Q. Miguel, you’ve obviously had a long, successful career with a bunch of big fights. As soon as you win this fight, has there been any consideration to have your last fight in Puerto Rico? I know that’s part of the reason why you signed with Oscar and Golden Boy was to help promote boxing in your island which has a very proud tradition. Any consideration for having your final fight in Puerto Rico?
MIGUEL COTTO: We are going to do the next fight in the place that is the smartest place to do it. I don’t know. I didn’t have this communication with Golden Boy yet, but we are going to have news soon.
Q. Question for Kamegai. Obviously, all the attention has gone to Miguel Cotto for this fight, he’s the star, been established for a long time. Do you feel disrespected in any way as if there’s a foregone conclusion that Miguel is going to win the fight and that you’re just merely a stepping stone in this event?
YOSHIHIRO KAMEGAI: I’m the fighter that’s actually fighting, and I can’t tell you what other people are thinking. So it’s probably a question for them more than for me.

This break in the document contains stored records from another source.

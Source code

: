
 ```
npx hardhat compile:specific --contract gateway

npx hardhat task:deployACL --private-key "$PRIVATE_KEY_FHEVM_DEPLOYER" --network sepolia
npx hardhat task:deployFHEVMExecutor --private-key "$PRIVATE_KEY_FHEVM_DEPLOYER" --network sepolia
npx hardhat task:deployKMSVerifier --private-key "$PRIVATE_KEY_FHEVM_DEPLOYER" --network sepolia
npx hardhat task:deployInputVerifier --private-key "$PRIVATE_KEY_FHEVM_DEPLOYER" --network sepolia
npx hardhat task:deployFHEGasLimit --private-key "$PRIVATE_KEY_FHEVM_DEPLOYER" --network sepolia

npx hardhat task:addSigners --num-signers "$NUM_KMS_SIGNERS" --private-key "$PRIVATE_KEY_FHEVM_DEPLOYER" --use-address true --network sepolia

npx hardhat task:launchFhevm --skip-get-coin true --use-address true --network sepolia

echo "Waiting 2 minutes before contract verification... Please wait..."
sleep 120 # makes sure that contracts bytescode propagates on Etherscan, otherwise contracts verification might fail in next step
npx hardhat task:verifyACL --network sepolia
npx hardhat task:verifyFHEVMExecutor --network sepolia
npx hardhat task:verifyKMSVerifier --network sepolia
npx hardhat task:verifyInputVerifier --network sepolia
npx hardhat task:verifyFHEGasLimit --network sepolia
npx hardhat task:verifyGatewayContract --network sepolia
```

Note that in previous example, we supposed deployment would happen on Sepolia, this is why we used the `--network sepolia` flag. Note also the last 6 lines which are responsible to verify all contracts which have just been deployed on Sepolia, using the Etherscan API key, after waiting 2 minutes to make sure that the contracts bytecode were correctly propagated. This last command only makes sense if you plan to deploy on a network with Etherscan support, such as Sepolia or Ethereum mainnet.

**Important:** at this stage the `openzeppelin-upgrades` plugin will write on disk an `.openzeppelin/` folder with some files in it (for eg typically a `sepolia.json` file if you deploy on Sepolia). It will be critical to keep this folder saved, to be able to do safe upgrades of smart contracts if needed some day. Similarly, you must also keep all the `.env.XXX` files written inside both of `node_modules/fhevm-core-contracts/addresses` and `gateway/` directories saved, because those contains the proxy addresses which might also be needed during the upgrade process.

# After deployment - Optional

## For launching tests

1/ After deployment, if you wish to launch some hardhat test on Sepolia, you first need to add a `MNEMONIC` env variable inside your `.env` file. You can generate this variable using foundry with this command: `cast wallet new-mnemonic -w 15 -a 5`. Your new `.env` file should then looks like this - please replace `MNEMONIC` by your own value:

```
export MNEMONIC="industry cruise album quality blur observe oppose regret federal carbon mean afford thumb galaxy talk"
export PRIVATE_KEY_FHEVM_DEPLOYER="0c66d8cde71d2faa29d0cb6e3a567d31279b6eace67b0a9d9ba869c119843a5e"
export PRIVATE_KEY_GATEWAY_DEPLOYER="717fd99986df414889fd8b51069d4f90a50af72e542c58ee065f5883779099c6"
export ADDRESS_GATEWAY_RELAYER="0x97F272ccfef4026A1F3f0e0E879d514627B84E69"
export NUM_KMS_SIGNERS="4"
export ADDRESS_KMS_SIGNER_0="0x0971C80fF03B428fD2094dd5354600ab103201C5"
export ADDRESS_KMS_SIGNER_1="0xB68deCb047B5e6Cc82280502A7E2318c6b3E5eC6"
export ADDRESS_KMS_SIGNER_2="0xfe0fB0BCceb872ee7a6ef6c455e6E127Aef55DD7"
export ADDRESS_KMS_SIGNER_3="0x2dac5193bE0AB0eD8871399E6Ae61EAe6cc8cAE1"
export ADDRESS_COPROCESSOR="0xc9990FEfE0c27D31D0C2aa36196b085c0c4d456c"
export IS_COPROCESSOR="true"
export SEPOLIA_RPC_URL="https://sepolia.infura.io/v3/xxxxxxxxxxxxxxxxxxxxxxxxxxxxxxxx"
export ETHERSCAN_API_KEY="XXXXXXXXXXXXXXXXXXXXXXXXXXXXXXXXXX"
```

Q. Miguel, last question for you. Assuming you win this fight, I know you’ve said several times on this call that December 31st is your last fight, you’ve been known to be a part of big fights, so are we correct to assume that your final fight will be against someone very popular and that all the fans know?
MIGUEL COTTO: We are going to do the fight with whichever is going to be the best option on the table.
Q. Miguel, what if — after your retirement, there are many who think that this is the end of an era, of a very important era in Puerto Rican boxing. Puerto Rican boxers are not having the same success they’ve had over the course of history. What do you think is the state right now of Puerto Rican boxing, and what do you think the future will be after you retire, considering that you’re going to keep working with the Puerto Rican talent?
MIGUEL COTTO: You know, the future of boxing is whatever we want it to be. We have to work hard and make them believe, make them work hard, as you have to work for boxing, and the whole world is in the hands of every Puerto Rican.
Q. Do you think there is a major problem, a specific problem in Puerto Rican boxing right now that the industry must tend to?
MIGUEL COTTO: I don’t know, you know. All I can talk about is about my career. I can talk about my company. I can’t say that we have a problem in Puerto Rico because I don’t really know, you know.